The immediate aftermath was volatile. Police fired tear gas to disperse crowds gathering near the devastated temple. A mob of roughly a thousand people attacked and looted the Sri Selva Vinayagar Hindu temple at Katukelle in Kandy, damaging statues of twenty-two deities. But the feared wider conflagration did not materialize. Community leaders, including President Chandrika Kumaratunga, urged the Sinhalese community not to retaliate against Tamil civilians, whom the LTTE claimed to represent but who had no part in the attack. According to the Mackenzie Institute, part of the LTTE's calculation was precisely to provoke the kind of widespread anti-Tamil mob violence that had occurred in the 1983 Black July pogrom, hoping that international revulsion would strengthen the case for a separate Tamil state. It did not transpire. The restraint shown by ordinary Sri Lankans in those dangerous hours was one of the few mercies of the day.

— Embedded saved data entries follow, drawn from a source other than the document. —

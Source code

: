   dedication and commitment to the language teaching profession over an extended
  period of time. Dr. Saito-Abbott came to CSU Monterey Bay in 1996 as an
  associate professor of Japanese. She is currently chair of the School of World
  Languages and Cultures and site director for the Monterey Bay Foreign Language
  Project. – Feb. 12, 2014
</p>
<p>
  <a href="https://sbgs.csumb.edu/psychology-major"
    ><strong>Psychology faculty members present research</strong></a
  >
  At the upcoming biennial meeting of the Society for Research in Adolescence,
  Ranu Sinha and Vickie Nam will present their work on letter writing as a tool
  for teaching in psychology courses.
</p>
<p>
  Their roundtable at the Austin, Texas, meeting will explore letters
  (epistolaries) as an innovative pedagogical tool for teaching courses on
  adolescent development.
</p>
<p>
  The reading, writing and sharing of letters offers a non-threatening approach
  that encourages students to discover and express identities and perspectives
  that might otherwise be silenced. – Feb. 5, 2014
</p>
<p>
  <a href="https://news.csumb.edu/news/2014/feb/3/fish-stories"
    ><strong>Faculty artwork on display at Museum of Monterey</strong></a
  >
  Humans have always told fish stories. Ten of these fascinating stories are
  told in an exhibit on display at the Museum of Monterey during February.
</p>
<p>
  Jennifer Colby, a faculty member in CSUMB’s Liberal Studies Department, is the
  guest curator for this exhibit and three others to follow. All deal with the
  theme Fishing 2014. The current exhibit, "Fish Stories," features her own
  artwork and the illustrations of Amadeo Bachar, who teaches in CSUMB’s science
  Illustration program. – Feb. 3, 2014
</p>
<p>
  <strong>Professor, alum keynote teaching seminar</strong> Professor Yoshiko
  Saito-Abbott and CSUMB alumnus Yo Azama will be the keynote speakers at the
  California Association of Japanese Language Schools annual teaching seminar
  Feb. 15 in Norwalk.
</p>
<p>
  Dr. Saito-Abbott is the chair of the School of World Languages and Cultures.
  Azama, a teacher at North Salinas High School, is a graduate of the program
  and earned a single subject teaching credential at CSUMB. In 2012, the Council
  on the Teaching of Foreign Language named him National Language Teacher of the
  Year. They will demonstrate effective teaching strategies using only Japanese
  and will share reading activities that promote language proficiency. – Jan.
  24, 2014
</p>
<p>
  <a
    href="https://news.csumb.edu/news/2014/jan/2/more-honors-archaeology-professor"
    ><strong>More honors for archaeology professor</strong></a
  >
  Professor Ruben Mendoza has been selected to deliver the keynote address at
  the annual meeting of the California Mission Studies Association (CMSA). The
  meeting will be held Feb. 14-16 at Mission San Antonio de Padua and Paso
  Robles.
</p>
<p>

The attack drew swift international condemnation. UNESCO Director General Federico Mayor Zaragoza called it "an act of blind violence perpetrated against a place of meditation, joy and peace." UN Secretary General Kofi Annan expressed outrage, condemning the use of terror tactics and deploring attempts to divide people on religious and ethnic grounds. Amnesty International demanded the LTTE abide by basic principles of international humanitarian law. Prince Charles, in Colombo for Sri Lanka's fiftieth independence anniversary celebrations on 4 February, called the bombing "a brutal and malign act" and reminded his audience that the Temple of the Tooth belonged to the world's heritage, not only to Sri Lanka or to Buddhism. The Sri Lankan government banned the LTTE for the first time as a direct result of the attack. Defence Minister Anuruddha Ratwatte resigned, accepting responsibility for the security lapse.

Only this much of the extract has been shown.